--- Data to process ---

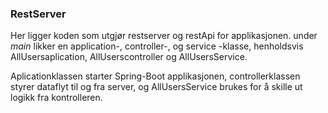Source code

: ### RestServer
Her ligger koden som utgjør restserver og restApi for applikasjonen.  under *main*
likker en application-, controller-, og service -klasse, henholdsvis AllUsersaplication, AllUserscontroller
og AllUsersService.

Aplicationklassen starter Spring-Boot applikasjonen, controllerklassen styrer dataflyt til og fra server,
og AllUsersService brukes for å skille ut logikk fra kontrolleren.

---
--- Data to process ---

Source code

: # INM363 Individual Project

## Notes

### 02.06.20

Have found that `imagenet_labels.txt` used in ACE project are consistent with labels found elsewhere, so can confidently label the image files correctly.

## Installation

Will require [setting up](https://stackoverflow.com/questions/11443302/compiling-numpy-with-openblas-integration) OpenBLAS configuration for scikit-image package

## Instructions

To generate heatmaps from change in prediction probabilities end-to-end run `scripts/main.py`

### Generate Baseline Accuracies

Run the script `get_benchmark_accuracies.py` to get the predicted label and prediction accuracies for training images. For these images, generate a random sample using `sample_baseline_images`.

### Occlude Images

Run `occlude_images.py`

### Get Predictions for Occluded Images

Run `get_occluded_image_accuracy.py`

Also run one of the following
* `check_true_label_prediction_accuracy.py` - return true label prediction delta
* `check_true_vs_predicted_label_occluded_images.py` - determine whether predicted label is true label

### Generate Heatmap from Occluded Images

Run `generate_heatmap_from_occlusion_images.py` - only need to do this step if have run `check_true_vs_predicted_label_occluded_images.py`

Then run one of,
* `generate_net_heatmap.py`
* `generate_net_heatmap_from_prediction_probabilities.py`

---

• [What to do]: Where the line holding "## Installation" appears in the listing above, start reproducing exactly, and end with the line holding "## Instructions".

• [Answer below]:
## Installation

Will require [setting up](https://stackoverflow.com/questions/11443302/compiling-numpy-with-openblas-integration) OpenBLAS configuration for scikit-image package

## Instructions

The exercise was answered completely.